Data Contracts for AI Pipelines, Schema Drift Is a Quality Bug

Pull-quote: “A dashboard with a broken schema shows a blank chart, and someone files a ticket. A model with a broken schema keeps answering, and nobody files anything.”
Why this matters
Schema drift does not throw an exception in an AI system; it lowers the quality of answers while everything reports healthy. A renamed column turns a feature to null and the model imputes around it. A unit change from cents to dollars shifts a distribution a hundredfold and every downstream threshold quietly misfires. An enum gains a value the prompt has never seen. A free-text field starts arriving with embedded HTML and retrieval quality sags. Dashboards break loudly. Models degrade politely, and that asymmetry is why schema drift is an AI quality problem, and why the fix is contractual, not heroic.
What the contract pins
| Clause | What it pins | AI failure it prevents |
|---|---|---|
| Schema | Column names, types, nullability | Silent nulls and imputation drift |
| Semantics | Units, grain, enum domains, timezones | Distribution shifts, wrong joins, unseen categories |
| Freshness | Maximum staleness, delivery schedule | Stale context and training-serving skew |
| Volume | Expected row counts and distribution envelopes | Partial loads read as the whole truth |
| Change process | Versioning, deprecation window, named owner | Breaking changes that arrive as surprises |
A contract is a producer’s promise with a consumer’s tests attached. The named owner matters more than any clause: when the contract breaks, the page goes to the producer who changed the data, not to the AI team that discovered it three layers downstream.

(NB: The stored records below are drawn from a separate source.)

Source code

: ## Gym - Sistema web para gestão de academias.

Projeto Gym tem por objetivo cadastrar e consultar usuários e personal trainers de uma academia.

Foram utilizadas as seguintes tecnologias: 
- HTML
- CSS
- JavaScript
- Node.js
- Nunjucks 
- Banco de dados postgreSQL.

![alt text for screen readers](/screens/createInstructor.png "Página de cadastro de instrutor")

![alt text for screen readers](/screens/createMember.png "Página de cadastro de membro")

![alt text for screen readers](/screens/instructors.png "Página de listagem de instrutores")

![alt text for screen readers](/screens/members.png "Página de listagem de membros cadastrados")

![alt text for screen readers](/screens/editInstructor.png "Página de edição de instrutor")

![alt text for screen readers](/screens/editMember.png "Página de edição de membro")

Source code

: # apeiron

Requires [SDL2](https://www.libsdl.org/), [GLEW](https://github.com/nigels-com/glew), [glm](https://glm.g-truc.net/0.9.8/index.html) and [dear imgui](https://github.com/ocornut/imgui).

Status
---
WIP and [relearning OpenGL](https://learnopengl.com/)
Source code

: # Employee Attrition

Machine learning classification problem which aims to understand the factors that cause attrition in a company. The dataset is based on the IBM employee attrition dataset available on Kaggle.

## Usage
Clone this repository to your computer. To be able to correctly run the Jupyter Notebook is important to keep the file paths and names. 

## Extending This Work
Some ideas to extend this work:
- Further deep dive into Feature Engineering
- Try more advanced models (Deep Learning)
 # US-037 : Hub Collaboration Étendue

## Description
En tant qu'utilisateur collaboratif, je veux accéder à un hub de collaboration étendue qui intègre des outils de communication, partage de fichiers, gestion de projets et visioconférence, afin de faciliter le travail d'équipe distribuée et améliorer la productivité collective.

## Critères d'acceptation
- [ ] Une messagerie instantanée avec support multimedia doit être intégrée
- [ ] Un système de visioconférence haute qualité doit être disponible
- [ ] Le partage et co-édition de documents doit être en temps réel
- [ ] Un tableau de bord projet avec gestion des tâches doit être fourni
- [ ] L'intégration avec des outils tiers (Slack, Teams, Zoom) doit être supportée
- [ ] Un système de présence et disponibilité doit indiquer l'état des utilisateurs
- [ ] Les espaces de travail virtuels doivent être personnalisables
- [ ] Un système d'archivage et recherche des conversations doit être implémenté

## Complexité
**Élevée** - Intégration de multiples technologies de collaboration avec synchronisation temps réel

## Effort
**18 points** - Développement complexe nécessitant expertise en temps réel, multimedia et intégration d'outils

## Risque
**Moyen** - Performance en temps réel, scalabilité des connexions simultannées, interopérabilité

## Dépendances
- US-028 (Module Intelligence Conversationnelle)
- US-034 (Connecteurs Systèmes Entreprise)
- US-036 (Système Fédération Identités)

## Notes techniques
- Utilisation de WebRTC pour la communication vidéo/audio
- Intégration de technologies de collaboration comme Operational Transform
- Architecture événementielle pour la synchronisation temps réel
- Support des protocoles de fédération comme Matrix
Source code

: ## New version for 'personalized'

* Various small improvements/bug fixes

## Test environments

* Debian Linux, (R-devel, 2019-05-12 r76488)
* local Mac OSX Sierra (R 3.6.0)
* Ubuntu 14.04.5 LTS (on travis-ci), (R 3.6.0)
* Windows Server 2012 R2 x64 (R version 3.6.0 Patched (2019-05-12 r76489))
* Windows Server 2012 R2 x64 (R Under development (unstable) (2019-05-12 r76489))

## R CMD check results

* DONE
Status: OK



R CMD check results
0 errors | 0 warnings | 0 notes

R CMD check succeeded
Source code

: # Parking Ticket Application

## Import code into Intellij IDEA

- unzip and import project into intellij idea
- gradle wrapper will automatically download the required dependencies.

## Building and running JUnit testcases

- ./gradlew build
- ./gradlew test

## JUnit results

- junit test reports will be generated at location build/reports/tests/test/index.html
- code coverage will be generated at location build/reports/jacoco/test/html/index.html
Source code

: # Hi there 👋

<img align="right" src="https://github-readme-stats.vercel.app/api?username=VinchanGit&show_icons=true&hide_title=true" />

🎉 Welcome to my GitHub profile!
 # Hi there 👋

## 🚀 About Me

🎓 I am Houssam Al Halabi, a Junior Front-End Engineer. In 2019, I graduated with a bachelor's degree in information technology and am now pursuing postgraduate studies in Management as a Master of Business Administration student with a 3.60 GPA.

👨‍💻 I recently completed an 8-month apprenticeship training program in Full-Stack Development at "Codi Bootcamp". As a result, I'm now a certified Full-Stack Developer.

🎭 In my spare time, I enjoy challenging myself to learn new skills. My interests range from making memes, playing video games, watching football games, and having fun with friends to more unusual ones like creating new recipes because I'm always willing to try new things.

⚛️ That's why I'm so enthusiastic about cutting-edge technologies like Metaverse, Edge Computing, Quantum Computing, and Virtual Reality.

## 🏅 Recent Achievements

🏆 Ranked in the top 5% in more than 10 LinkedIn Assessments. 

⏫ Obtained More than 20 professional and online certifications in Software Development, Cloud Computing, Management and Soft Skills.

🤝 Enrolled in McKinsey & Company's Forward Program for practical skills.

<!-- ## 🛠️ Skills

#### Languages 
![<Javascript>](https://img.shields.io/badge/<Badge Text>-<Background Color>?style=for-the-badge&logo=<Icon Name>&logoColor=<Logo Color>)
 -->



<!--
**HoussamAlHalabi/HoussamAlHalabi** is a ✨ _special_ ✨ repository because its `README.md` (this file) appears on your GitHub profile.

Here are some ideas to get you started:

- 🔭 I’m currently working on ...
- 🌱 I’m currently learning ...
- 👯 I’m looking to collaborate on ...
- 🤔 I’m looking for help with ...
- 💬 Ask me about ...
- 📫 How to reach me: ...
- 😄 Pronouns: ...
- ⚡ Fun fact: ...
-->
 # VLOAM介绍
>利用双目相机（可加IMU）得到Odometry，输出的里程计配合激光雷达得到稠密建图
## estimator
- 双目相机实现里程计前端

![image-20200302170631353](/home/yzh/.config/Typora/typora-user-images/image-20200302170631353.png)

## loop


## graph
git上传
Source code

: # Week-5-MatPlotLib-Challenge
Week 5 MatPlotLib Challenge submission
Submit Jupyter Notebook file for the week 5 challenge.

Enforcement lives in the pipeline
A contract that lives in a wiki is a wish. On Databricks, the clauses compile into the pipeline itself. Delta Lake schema enforcement rejects incompatible writes at the boundary. Lakeflow and DLT expectations encode the semantic and volume clauses: fail the update on critical violations, drop and quarantine rows on tolerable ones, and record violation counts either way. Unity Catalog carries the social half of the contract: ownership, documentation, and lineage, which is how a producer discovers who consumes a table before changing it rather than after. The medallion boundary is the natural gate. Nothing promotes from bronze to silver without passing its contract, so consumers keep reading the last good version while the violation is worked. In CI, producer changes validate against the registered contract before merge, which converts “the data changed” from an outage into a review comment.
producer service · source system
│
▼
contract gate: schema enforcement ·
DLT expectations · volume checks
│ │
pass ▼ └─ violation
bronze ──► silver ──► gold │
│ │ ▼
▼ ▼ quarantine + page
feature store RAG index · the producer
(train / serve) agent tools
(consumers hold last good version)
SPC for pipelines
The mental model is older than the lakehouse: statistical process control. Monitor the process, not just the output; set control limits; stop the line when the process leaves them. Manufacturing quality has run on this discipline for decades, and data production deserves the same treatment: a distribution envelope is a control chart for a column, and a quarantine is a stop-the-line event with a named responder. Data producers rarely think of themselves as running a production line, but every AI consumer downstream is betting that they do. The other half of the rigor comes from the consumer side: an agent that validates every tool argument against a schema before touching data is already enforcing a contract at the point of use, and data contracts extend exactly that discipline upstream, so the data itself is held to the standard the tools already enforce.
Closing
AI pipelines inherit every upstream carelessness and amplify it silently, which is why the contract has to be explicit, versioned, owned, and enforced in the pipeline rather than in the wiki. Pin schema, semantics, freshness, volume, and the change process. Compile the clauses into expectations at the medallion boundary. Page the producer, protect the consumer, and let CI catch the breaking change while it is still a diff. Silence is the failure mode. Contracts are how the data starts speaking up.